[Dataset entries]
········

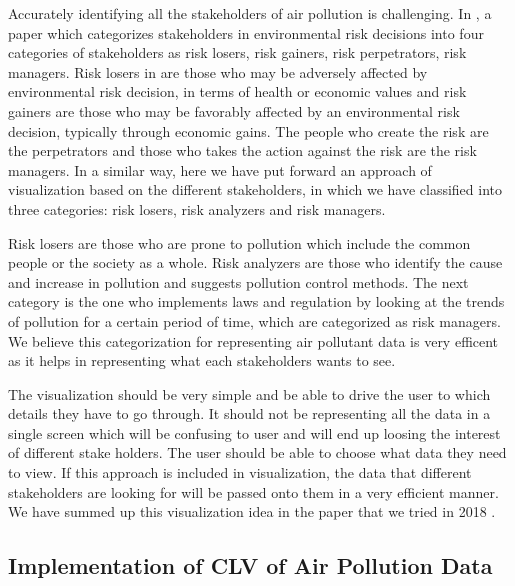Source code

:Accurately identifying all the stakeholders of air pollution is challenging. In \cite{English2000}, a paper which categorizes stakeholders in environmental risk decisions into four categories of stakeholders as risk losers, risk gainers, risk perpetrators, risk managers. 
Risk losers in \cite{English2000} are those who may be adversely affected by environmental risk decision, in terms of health or economic values and risk gainers are those who may be favorably affected by an environmental risk decision, typically through economic gains. The people who create the risk are the perpetrators and those who takes the action against the risk are the risk managers. In a similar way, here we have put forward an approach of visualization based on the different stakeholders, in which we have classified into three categories: risk losers, risk analyzers and risk managers. 

Risk losers are those who are prone to pollution which include the common people or the society as a whole. Risk analyzers are those who identify the cause and increase in pollution and suggests pollution control methods. The next category is the one who implements laws and regulation by looking at the trends of pollution for a certain period of time, which are categorized as risk managers. 
We believe this categorization for representing air pollutant data is very efficent as it helps in representing what each stakeholders wants to see.

The visualization should be very simple and be able to drive the user to which details they have to go through. It should not be representing all the data in a single screen which will be confusing to user and will end up loosing the interest of different stake holders. The user should be able to choose what data they need to view. If this approach is included in visualization, the data that different stakeholders are looking for will be passed onto them in a very efficient manner. We have summed up this visualization idea in the paper that we tried in 2018 \cite{Saju2018(1)}.

\subsection{Implementation of CLV of Air Pollution Data}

········

Problem to solve →
A verbatim reproduction of each entry is expected, with every picture omitted.

Response for this exercise →
Source code

:Accurately identifying all the stakeholders of air pollution is challenging. In \cite{English2000}, a paper which categorizes stakeholders in environmental risk decisions into four categories of stakeholders as risk losers, risk gainers, risk perpetrators, risk managers. 
Risk losers in \cite{English2000} are those who may be adversely affected by environmental risk decision, in terms of health or economic values and risk gainers are those who may be favorably affected by an environmental risk decision, typically through economic gains. The people who create the risk are the perpetrators and those who takes the action against the risk are the risk managers. In a similar way, here we have put forward an approach of visualization based on the different stakeholders, in which we have classified into three categories: risk losers, risk analyzers and risk managers. 

Risk losers are those who are prone to pollution which include the common people or the society as a whole. Risk analyzers are those who identify the cause and increase in pollution and suggests pollution control methods. The next category is the one who implements laws and regulation by looking at the trends of pollution for a certain period of time, which are categorized as risk managers. 
We believe this categorization for representing air pollutant data is very efficent as it helps in representing what each stakeholders wants to see.

The visualization should be very simple and be able to drive the user to which details they have to go through. It should not be representing all the data in a single screen which will be confusing to user and will end up loosing the interest of different stake holders. The user should be able to choose what data they need to view. If this approach is included in visualization, the data that different stakeholders are looking for will be passed onto them in a very efficient manner. We have summed up this visualization idea in the paper that we tried in 2018 \cite{Saju2018(1)}.

\subsection{Implementation of CLV of Air Pollution Data}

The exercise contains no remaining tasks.